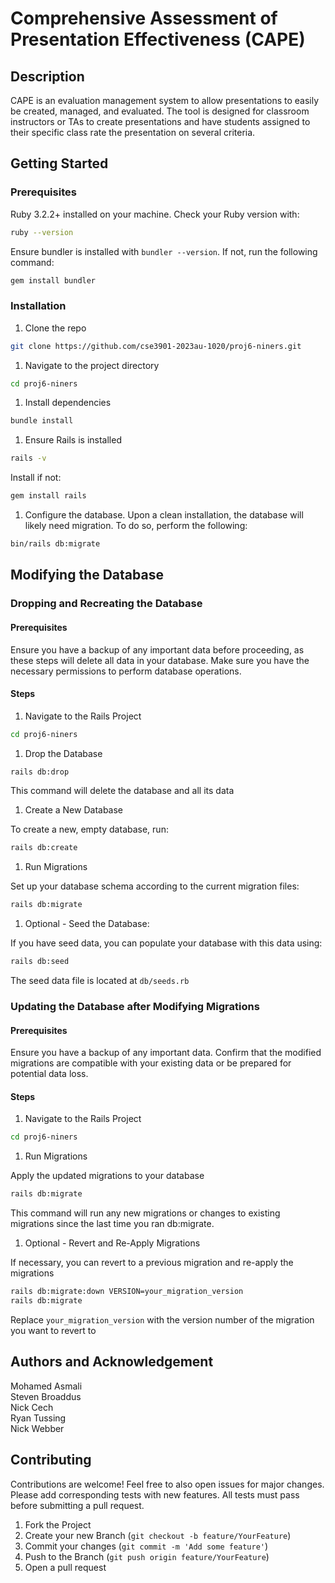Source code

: # Comprehensive Assessment of Presentation Effectiveness (CAPE)

## Description

CAPE is an evaluation management system to allow presentations to easily be created, managed, and evaluated. 
The tool is designed for classroom instructors or TAs to create presentations and have students assigned to their specific class rate the presentation on several criteria.

## Getting Started

### Prerequisites

Ruby 3.2.2+ installed on your machine. Check your Ruby version with:

```bash
ruby --version
```

Ensure bundler is installed with `bundler --version`.
If not, run the following command:

```bash
gem install bundler
```

### Installation

1. Clone the repo

```bash
git clone https://github.com/cse3901-2023au-1020/proj6-niners.git
```

1. Navigate to the project directory

```bash
cd proj6-niners
```

1. Install dependencies

```bash
bundle install
```

1. Ensure Rails is installed

```bash
rails -v
```

Install if not:

```bash
gem install rails
```

1. Configure the database. Upon a clean installation, the database will likely need migration. To do so, perform the following:

```bash
bin/rails db:migrate
```

## Modifying the Database

### Dropping and Recreating the Database

#### Prerequisites

Ensure you have a backup of any important data before proceeding, as these steps will delete all data in your database.
Make sure you have the necessary permissions to perform database operations.

#### Steps

1. Navigate to the Rails Project

```bash
cd proj6-niners
```

1. Drop the Database

```bash
rails db:drop
```
This command will delete the database and all its data

1. Create a New Database

To create a new, empty database, run:

```bash
rails db:create
```

1. Run Migrations

Set up your database schema according to the current migration files:

```bash
rails db:migrate
```

1. Optional - Seed the Database:

If you have seed data, you can populate your database with this data using:

```bash
rails db:seed
```

The seed data file is located at `db/seeds.rb`

### Updating the Database after Modifying Migrations

#### Prerequisites

Ensure you have a backup of any important data.
Confirm that the modified migrations are compatible with your existing data or be prepared for potential data loss.

#### Steps

1. Navigate to the Rails Project

```bash
cd proj6-niners
```

1. Run Migrations

Apply the updated migrations to your database

```bash
rails db:migrate
```

This command will run any new migrations or changes to existing migrations since the last time you ran db:migrate.

1. Optional - Revert and Re-Apply Migrations

If necessary, you can revert to a previous migration and re-apply the migrations

```bash
rails db:migrate:down VERSION=your_migration_version
rails db:migrate
```

Replace `your_migration_version` with the version number of the migration you want to revert to

## Authors and Acknowledgement

Mohamed Asmali  
Steven Broaddus  
Nick Cech  
Ryan Tussing  
Nick Webber  

## Contributing

Contributions are welcome! Feel free to also open issues for major changes.
Please add corresponding tests with new features. All tests must pass before submitting a pull request.

1. Fork the Project
2. Create your new Branch (`git checkout -b feature/YourFeature`)
3. Commit your changes (`git commit -m 'Add some feature'`)
4. Push to the Branch (`git push origin feature/YourFeature`)
5. Open a pull request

* _TASK ITEM_:
The lines above that include "following" should each be listed.

* _SOLVED EXERCISE_:
If not, run the following command:
1. Configure the database. Upon a clean installation, the database will likely need migration. To do so, perform the following:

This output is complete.